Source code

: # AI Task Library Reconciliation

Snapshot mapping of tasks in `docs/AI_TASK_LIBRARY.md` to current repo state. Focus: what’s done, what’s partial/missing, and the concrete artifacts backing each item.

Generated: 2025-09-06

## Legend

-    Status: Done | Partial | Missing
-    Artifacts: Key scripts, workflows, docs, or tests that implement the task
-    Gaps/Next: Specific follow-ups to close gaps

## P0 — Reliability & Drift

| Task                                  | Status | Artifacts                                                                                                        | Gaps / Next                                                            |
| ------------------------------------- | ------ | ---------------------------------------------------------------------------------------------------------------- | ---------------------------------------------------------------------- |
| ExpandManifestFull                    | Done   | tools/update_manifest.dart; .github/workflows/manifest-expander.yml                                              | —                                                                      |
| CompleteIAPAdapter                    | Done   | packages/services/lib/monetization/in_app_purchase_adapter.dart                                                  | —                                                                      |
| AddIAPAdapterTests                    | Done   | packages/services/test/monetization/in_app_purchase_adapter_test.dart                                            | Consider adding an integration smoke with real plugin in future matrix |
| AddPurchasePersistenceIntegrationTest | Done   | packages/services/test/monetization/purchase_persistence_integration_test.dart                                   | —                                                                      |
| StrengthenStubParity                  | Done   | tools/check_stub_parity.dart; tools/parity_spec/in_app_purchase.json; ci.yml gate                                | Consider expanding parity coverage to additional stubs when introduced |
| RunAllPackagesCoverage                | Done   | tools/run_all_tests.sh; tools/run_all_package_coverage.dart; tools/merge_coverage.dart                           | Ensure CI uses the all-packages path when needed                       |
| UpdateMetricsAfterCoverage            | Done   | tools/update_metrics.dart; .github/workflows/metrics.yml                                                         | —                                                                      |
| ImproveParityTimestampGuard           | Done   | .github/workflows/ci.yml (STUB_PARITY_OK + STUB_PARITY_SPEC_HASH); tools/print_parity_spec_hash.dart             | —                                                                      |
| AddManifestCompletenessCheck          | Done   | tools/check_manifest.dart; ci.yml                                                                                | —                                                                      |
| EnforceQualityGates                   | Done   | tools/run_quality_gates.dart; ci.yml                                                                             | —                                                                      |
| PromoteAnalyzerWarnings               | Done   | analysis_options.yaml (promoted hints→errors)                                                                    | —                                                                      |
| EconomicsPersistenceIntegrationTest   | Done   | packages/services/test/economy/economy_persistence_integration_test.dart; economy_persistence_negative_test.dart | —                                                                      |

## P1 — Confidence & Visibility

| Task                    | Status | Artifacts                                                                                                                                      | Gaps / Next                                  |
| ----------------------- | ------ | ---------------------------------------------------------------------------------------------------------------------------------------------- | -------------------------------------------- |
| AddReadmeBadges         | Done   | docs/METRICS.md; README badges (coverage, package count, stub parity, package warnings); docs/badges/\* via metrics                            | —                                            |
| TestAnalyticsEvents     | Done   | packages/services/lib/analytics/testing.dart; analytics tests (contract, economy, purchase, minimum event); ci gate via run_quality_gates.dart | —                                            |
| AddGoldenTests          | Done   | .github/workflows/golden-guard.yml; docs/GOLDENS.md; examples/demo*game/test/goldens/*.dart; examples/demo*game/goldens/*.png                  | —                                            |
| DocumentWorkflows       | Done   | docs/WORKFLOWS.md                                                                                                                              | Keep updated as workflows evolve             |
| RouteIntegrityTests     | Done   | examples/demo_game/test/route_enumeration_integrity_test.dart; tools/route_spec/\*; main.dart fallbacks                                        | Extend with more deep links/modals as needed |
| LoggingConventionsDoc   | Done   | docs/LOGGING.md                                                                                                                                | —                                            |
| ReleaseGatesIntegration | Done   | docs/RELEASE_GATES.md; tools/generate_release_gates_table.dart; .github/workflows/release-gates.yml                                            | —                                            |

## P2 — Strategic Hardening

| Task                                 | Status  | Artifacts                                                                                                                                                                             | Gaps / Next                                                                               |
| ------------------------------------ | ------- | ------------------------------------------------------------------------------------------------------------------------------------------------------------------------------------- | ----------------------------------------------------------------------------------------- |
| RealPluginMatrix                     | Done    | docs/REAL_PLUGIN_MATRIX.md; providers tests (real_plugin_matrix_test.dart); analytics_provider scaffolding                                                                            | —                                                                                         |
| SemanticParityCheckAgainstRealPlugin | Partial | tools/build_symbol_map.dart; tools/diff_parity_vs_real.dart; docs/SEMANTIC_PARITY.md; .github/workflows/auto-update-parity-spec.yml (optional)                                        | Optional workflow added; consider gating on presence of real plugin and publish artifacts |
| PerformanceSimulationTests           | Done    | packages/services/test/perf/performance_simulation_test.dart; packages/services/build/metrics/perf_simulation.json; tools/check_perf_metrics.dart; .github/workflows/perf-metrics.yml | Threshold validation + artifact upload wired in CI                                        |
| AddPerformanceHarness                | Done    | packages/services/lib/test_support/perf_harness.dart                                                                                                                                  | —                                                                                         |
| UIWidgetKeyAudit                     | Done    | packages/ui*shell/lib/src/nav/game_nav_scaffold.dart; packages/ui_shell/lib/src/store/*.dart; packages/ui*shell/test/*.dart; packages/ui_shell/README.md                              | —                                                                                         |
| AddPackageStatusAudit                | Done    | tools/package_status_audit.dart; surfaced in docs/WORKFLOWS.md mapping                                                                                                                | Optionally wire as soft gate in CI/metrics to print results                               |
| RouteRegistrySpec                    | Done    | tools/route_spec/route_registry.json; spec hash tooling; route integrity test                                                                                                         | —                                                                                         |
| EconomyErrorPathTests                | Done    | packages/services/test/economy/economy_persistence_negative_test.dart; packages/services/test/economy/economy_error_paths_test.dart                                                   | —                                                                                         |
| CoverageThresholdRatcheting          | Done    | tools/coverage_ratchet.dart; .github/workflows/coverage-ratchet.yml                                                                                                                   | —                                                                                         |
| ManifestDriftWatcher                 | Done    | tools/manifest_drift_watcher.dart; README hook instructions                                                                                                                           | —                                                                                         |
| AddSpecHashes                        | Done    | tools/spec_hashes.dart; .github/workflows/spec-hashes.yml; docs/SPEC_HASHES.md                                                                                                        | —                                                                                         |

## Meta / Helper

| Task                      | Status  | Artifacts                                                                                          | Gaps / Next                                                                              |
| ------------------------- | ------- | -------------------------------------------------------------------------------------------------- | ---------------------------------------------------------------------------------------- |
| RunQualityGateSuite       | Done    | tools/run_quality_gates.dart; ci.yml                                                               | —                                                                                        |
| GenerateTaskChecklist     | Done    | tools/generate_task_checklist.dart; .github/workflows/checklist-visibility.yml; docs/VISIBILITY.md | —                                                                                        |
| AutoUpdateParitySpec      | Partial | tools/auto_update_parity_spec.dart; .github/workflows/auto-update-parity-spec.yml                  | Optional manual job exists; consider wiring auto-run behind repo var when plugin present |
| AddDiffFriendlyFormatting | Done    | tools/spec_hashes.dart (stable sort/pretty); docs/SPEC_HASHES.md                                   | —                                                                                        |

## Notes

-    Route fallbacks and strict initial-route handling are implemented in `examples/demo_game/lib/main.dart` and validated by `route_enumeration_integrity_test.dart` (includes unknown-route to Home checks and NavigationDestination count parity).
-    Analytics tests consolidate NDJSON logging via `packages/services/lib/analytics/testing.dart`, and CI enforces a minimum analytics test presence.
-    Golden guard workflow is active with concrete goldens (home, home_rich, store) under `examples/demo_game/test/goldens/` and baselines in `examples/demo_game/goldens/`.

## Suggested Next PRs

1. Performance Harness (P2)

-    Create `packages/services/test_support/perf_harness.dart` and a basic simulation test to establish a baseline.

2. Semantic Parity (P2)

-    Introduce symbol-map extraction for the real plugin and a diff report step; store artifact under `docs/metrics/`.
====
WORK REQUEST: Once you have read the records, repeat them all exactly.

WRITTEN RESPONSE:
Source code

: # AI Task Library Reconciliation

Snapshot mapping of tasks in `docs/AI_TASK_LIBRARY.md` to current repo state. Focus: what’s done, what’s partial/missing, and the concrete artifacts backing each item.

Generated: 2025-09-06

## Legend

-    Status: Done | Partial | Missing
-    Artifacts: Key scripts, workflows, docs, or tests that implement the task
-    Gaps/Next: Specific follow-ups to close gaps

## P0 — Reliability & Drift

| Task                                  | Status | Artifacts                                                                                                        | Gaps / Next                                                            |
| ------------------------------------- | ------ | ---------------------------------------------------------------------------------------------------------------- | ---------------------------------------------------------------------- |
| ExpandManifestFull                    | Done   | tools/update_manifest.dart; .github/workflows/manifest-expander.yml                                              | —                                                                      |
| CompleteIAPAdapter                    | Done   | packages/services/lib/monetization/in_app_purchase_adapter.dart                                                  | —                                                                      |
| AddIAPAdapterTests                    | Done   | packages/services/test/monetization/in_app_purchase_adapter_test.dart                                            | Consider adding an integration smoke with real plugin in future matrix |
| AddPurchasePersistenceIntegrationTest | Done   | packages/services/test/monetization/purchase_persistence_integration_test.dart                                   | —                                                                      |
| StrengthenStubParity                  | Done   | tools/check_stub_parity.dart; tools/parity_spec/in_app_purchase.json; ci.yml gate                                | Consider expanding parity coverage to additional stubs when introduced |
| RunAllPackagesCoverage                | Done   | tools/run_all_tests.sh; tools/run_all_package_coverage.dart; tools/merge_coverage.dart                           | Ensure CI uses the all-packages path when needed                       |
| UpdateMetricsAfterCoverage            | Done   | tools/update_metrics.dart; .github/workflows/metrics.yml                                                         | —                                                                      |
| ImproveParityTimestampGuard           | Done   | .github/workflows/ci.yml (STUB_PARITY_OK + STUB_PARITY_SPEC_HASH); tools/print_parity_spec_hash.dart             | —                                                                      |
| AddManifestCompletenessCheck          | Done   | tools/check_manifest.dart; ci.yml                                                                                | —                                                                      |
| EnforceQualityGates                   | Done   | tools/run_quality_gates.dart; ci.yml                                                                             | —                                                                      |
| PromoteAnalyzerWarnings               | Done   | analysis_options.yaml (promoted hints→errors)                                                                    | —                                                                      |
| EconomicsPersistenceIntegrationTest   | Done   | packages/services/test/economy/economy_persistence_integration_test.dart; economy_persistence_negative_test.dart | —                                                                      |

## P1 — Confidence & Visibility

| Task                    | Status | Artifacts                                                                                                                                      | Gaps / Next                                  |
| ----------------------- | ------ | ---------------------------------------------------------------------------------------------------------------------------------------------- | -------------------------------------------- |
| AddReadmeBadges         | Done   | docs/METRICS.md; README badges (coverage, package count, stub parity, package warnings); docs/badges/\* via metrics                            | —                                            |
| TestAnalyticsEvents     | Done   | packages/services/lib/analytics/testing.dart; analytics tests (contract, economy, purchase, minimum event); ci gate via run_quality_gates.dart | —                                            |
| AddGoldenTests          | Done   | .github/workflows/golden-guard.yml; docs/GOLDENS.md; examples/demo*game/test/goldens/*.dart; examples/demo*game/goldens/*.png                  | —                                            |
| DocumentWorkflows       | Done   | docs/WORKFLOWS.md                                                                                                                              | Keep updated as workflows evolve             |
| RouteIntegrityTests     | Done   | examples/demo_game/test/route_enumeration_integrity_test.dart; tools/route_spec/\*; main.dart fallbacks                                        | Extend with more deep links/modals as needed |
| LoggingConventionsDoc   | Done   | docs/LOGGING.md                                                                                                                                | —                                            |
| ReleaseGatesIntegration | Done   | docs/RELEASE_GATES.md; tools/generate_release_gates_table.dart; .github/workflows/release-gates.yml                                            | —                                            |

## P2 — Strategic Hardening

| Task                                 | Status  | Artifacts                                                                                                                                                                             | Gaps / Next                                                                               |
| ------------------------------------ | ------- | ------------------------------------------------------------------------------------------------------------------------------------------------------------------------------------- | ----------------------------------------------------------------------------------------- |
| RealPluginMatrix                     | Done    | docs/REAL_PLUGIN_MATRIX.md; providers tests (real_plugin_matrix_test.dart); analytics_provider scaffolding                                                                            | —                                                                                         |
| SemanticParityCheckAgainstRealPlugin | Partial | tools/build_symbol_map.dart; tools/diff_parity_vs_real.dart; docs/SEMANTIC_PARITY.md; .github/workflows/auto-update-parity-spec.yml (optional)                                        | Optional workflow added; consider gating on presence of real plugin and publish artifacts |
| PerformanceSimulationTests           | Done    | packages/services/test/perf/performance_simulation_test.dart; packages/services/build/metrics/perf_simulation.json; tools/check_perf_metrics.dart; .github/workflows/perf-metrics.yml | Threshold validation + artifact upload wired in CI                                        |
| AddPerformanceHarness                | Done    | packages/services/lib/test_support/perf_harness.dart                                                                                                                                  | —                                                                                         |
| UIWidgetKeyAudit                     | Done    | packages/ui*shell/lib/src/nav/game_nav_scaffold.dart; packages/ui_shell/lib/src/store/*.dart; packages/ui*shell/test/*.dart; packages/ui_shell/README.md                              | —                                                                                         |
| AddPackageStatusAudit                | Done    | tools/package_status_audit.dart; surfaced in docs/WORKFLOWS.md mapping                                                                                                                | Optionally wire as soft gate in CI/metrics to print results                               |
| RouteRegistrySpec                    | Done    | tools/route_spec/route_registry.json; spec hash tooling; route integrity test                                                                                                         | —                                                                                         |
| EconomyErrorPathTests                | Done    | packages/services/test/economy/economy_persistence_negative_test.dart; packages/services/test/economy/economy_error_paths_test.dart                                                   | —                                                                                         |
| CoverageThresholdRatcheting          | Done    | tools/coverage_ratchet.dart; .github/workflows/coverage-ratchet.yml                                                                                                                   | —                                                                                         |
| ManifestDriftWatcher                 | Done    | tools/manifest_drift_watcher.dart; README hook instructions                                                                                                                           | —                                                                                         |
| AddSpecHashes                        | Done    | tools/spec_hashes.dart; .github/workflows/spec-hashes.yml; docs/SPEC_HASHES.md                                                                                                        | —                                                                                         |

## Meta / Helper

| Task                      | Status  | Artifacts                                                                                          | Gaps / Next                                                                              |
| ------------------------- | ------- | -------------------------------------------------------------------------------------------------- | ---------------------------------------------------------------------------------------- |
| RunQualityGateSuite       | Done    | tools/run_quality_gates.dart; ci.yml                                                               | —                                                                                        |
| GenerateTaskChecklist     | Done    | tools/generate_task_checklist.dart; .github/workflows/checklist-visibility.yml; docs/VISIBILITY.md | —                                                                                        |
| AutoUpdateParitySpec      | Partial | tools/auto_update_parity_spec.dart; .github/workflows/auto-update-parity-spec.yml                  | Optional manual job exists; consider wiring auto-run behind repo var when plugin present |
| AddDiffFriendlyFormatting | Done    | tools/spec_hashes.dart (stable sort/pretty); docs/SPEC_HASHES.md                                   | —                                                                                        |

## Notes

-    Route fallbacks and strict initial-route handling are implemented in `examples/demo_game/lib/main.dart` and validated by `route_enumeration_integrity_test.dart` (includes unknown-route to Home checks and NavigationDestination count parity).
-    Analytics tests consolidate NDJSON logging via `packages/services/lib/analytics/testing.dart`, and CI enforces a minimum analytics test presence.
-    Golden guard workflow is active with concrete goldens (home, home_rich, store) under `examples/demo_game/test/goldens/` and baselines in `examples/demo_game/goldens/`.

## Suggested Next PRs

1. Performance Harness (P2)

-    Create `packages/services/test_support/perf_harness.dart` and a basic simulation test to establish a baseline.

2. Semantic Parity (P2)

-    Introduce symbol-map extraction for the real plugin and a diff report step; store artifact under `docs/metrics/`.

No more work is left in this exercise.